BOBOBK

python3 requests module usage examples

TECHNOLOGY

The network module in python3 is much more convenient compared to python2. The requests package combines several python2 packages. This article explains the usage of requests with examples, serving as a review and future reference.

requests is not installed by default in python, you can install it with pip install requests. Below are usage examples of the requests module.

GET fetch webpage content

import requests
r = requests.get("https://www.bobobk.com/vip_parse")
print("Status code:n%d" % r.status_code)  # status code
print(r.headers['content-type']) # header encoding
print("Webpage content:n%s" % r.content.decode("utf8")[:100]) # content returns raw bytes, decoded here as utf8
print("Webpage content:n%s" % r.text[:100]) # text returns str type

What if the URL has parameters? It’s very simple. For convenience, requests lets you pass parameters using params={"url":"https://www.bobobk.com","id":"1"}
Of course, you can still write a long URL manually if you want, no problem.

POST data

Posting data is also very simple, use the data parameter with a dictionary containing the data to post.

import requests
r = requests.post('https://httpbin.org/post', data = {'key':'value'})

Add headers

Sometimes websites restrict user agents (UA). The default UA used by requests includes “requests” in it, so if you want to modify headers, do this:

import requests
headers = {'user-agent': 'Mozilla/5.0 (X11; U; Linux x86_64; zh-CN; rv:1.9.2.10) Gecko/20100922 Ubuntu/10.10 (maverick) Firefox/3.6.10'}
url="https://httpbin.org/get"
r = requests.get(url, headers=headers, timeout=5)
# or set timeout for delay

Basic authentication

If the website uses basic authentication, just add the auth parameter.
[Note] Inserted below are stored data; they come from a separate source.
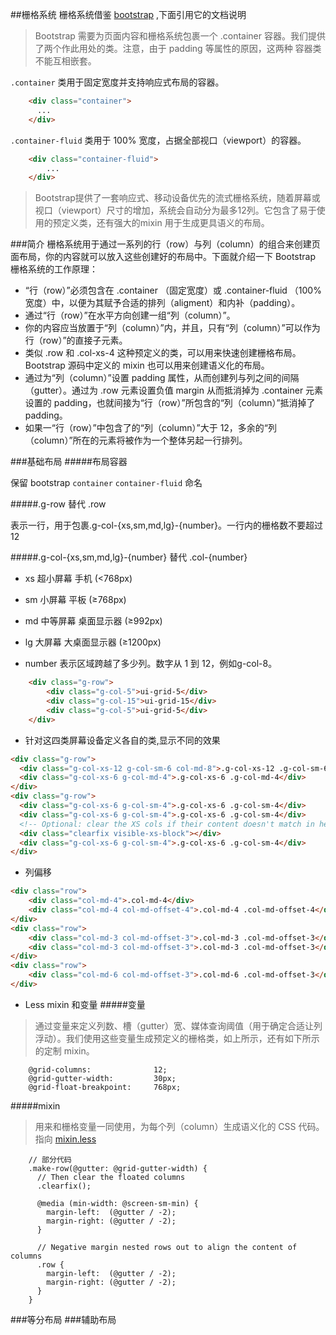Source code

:##栅格系统
栅格系统借鉴 [bootstrap](http://v3.bootcss.com/css/#grid) ,下面引用它的文档说明

 > Bootstrap 需要为页面内容和栅格系统包裹一个 .container 容器。我们提供了两个作此用处的类。注意，由于 padding 等属性的原因，这两种 容器类不能互相嵌套。

`.container` 类用于固定宽度并支持响应式布局的容器。
```html
	<div class="container">
	  ...
	</div>
```

`.container-fluid` 类用于 100% 宽度，占据全部视口（viewport）的容器。
```html
	<div class="container-fluid">
  		...
	</div>
```
 > Bootstrap提供了一套响应式、移动设备优先的流式栅格系统，随着屏幕或视口（viewport）尺寸的增加，系统会自动分为最多12列。它包含了易于使用的预定义类，还有强大的mixin 用于生成更具语义的布局。

###简介
栅格系统用于通过一系列的行（row）与列（column）的组合来创建页面布局，你的内容就可以放入这些创建好的布局中。下面就介绍一下 Bootstrap 栅格系统的工作原理：

- “行（row）”必须包含在 .container （固定宽度）或 .container-fluid （100% 宽度）中，以便为其赋予合适的排列（aligment）和内补（padding）。
- 通过“行（row）”在水平方向创建一组“列（column）”。
- 你的内容应当放置于“列（column）”内，并且，只有“列（column）”可以作为行（row）”的直接子元素。
- 类似 .row 和 .col-xs-4 这种预定义的类，可以用来快速创建栅格布局。Bootstrap 源码中定义的 mixin 也可以用来创建语义化的布局。
- 通过为“列（column）”设置 padding 属性，从而创建列与列之间的间隔（gutter）。通过为 .row 元素设置负值 margin 从而抵消掉为 .container 元素设置的 padding，也就间接为“行（row）”所包含的“列（column）”抵消掉了padding。
- 如果一“行（row）”中包含了的“列（column）”大于 12，多余的“列（column）”所在的元素将被作为一个整体另起一行排列。

###基础布局
#####布局容器

保留 bootstrap `container`  `container-fluid` 命名 

#####.g-row 替代 .row

表示一行，用于包裹.g-col-{xs,sm,md,lg}-{number}。一行内的栅格数不要超过 12

#####.g-col-{xs,sm,md,lg}-{number} 替代 .col-{number}
- xs 超小屏幕 手机 (<768px)
- sm 小屏幕 平板 (≥768px)
- md 中等屏幕 桌面显示器 (≥992px)
- lg 大屏幕 大桌面显示器 (≥1200px)

- number 表示区域跨越了多少列。数字从 1 到 12，例如g-col-8。

```html
	<div class="g-row">
	    <div class="g-col-5">ui-grid-5</div>
	    <div class="g-col-15">ui-grid-15</div>
	    <div class="g-col-5">ui-grid-5</div>
	</div>
```

- 针对这四类屏幕设备定义各自的类,显示不同的效果

```html
<div class="g-row">
  <div class="g-col-xs-12 g-col-sm-6 col-md-8">.g-col-xs-12 .g-col-sm-6 .col-md-8</div>
  <div class="g-col-xs-6 g-col-md-4">.g-col-xs-6 .g-col-md-4</div>
</div>
<div class="g-row">
  <div class="g-col-xs-6 g-col-sm-4">.g-col-xs-6 .g-col-sm-4</div>
  <div class="g-col-xs-6 g-col-sm-4">.g-col-xs-6 .g-col-sm-4</div>
  <!-- Optional: clear the XS cols if their content doesn't match in height -->
  <div class="clearfix visible-xs-block"></div>
  <div class="g-col-xs-6 g-col-sm-4">.g-col-xs-6 .g-col-sm-4</div>
</div>
```
- 列偏移

```html
<div class="row">
    <div class="col-md-4">.col-md-4</div>
	<div class="col-md-4 col-md-offset-4">.col-md-4 .col-md-offset-4</div>
</div>
<div class="row">
	<div class="col-md-3 col-md-offset-3">.col-md-3 .col-md-offset-3</div>
	<div class="col-md-3 col-md-offset-3">.col-md-3 .col-md-offset-3</div>
</div>
<div class="row">
	<div class="col-md-6 col-md-offset-3">.col-md-6 .col-md-offset-3</div>
</div>
```
- Less mixin 和变量
#####变量
> 通过变量来定义列数、槽（gutter）宽、媒体查询阈值（用于确定合适让列浮动）。我们使用这些变量生成预定义的栅格类，如上所示，还有如下所示的定制 mixin。

```less
	@grid-columns:              12;
	@grid-gutter-width:         30px;
	@grid-float-breakpoint:     768px;
```

#####mixin 
> 用来和栅格变量一同使用，为每个列（column）生成语义化的 CSS 代码。指向 [mixin.less]()

```less
	// 部分代码
	.make-row(@gutter: @grid-gutter-width) {
	  // Then clear the floated columns
	  .clearfix();

	  @media (min-width: @screen-sm-min) {
	    margin-left:  (@gutter / -2);
	    margin-right: (@gutter / -2);
	  }

	  // Negative margin nested rows out to align the content of columns
	  .row {
	    margin-left:  (@gutter / -2);
	    margin-right: (@gutter / -2);
	  }
	}

```

###等分布局
###辅助布局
r = requests.get(url, headers=headers, timeout=5, auth=HTTPBasicAuth('username', 'password'))
# Since HTTPBasicAuth is common, python allows you to pass a tuple directly:
r = requests.get(url, headers=headers, timeout=5, auth=('username', 'password'))

GET download file

r = requests.get('https://www.bobobk.com/wp-content/uploads/2018/12/wizard.webp')
f = open('download.webp', 'wb')
for chunk in r.iter_content(chunk_size=512 * 1024): 
    if chunk: 
        f.write(chunk)
f.close()

This method supports downloading large files.

POST file

You can also post files directly by adding the files parameter, like this:

url = 'https://httpbin.org/post'
files = {'file': ('myfile.xls', open('myfile.xls', 'rb'), 'application/vnd.ms-excel', {'Expires': '0'})}
r = requests.post(url, files=files)

Just specify the cookies parameter directly:

url = 'https://httpbin.org/cookies'
r = requests.get(url, cookies={"username":"bobobk"})
# If the webpage response contains cookies, you can also easily get cookies:
r.cookies

References:

  1. http://docs.python-requests.org/en/master/user/quickstart/#passing-parameters-in-urls

Related

Recursively download files python

TECHNOLOGY
Recursively download files python

I want to back up my website recently, but the size of the file downloaded by PHP is limited, and I am too lazy to install FTP to download it. So I thought of temporarily setting up a secondary domain name site, and then using python (python3)'s requests library to directly download all the files and folders in the root directory of the website to achieve the purpose of backup.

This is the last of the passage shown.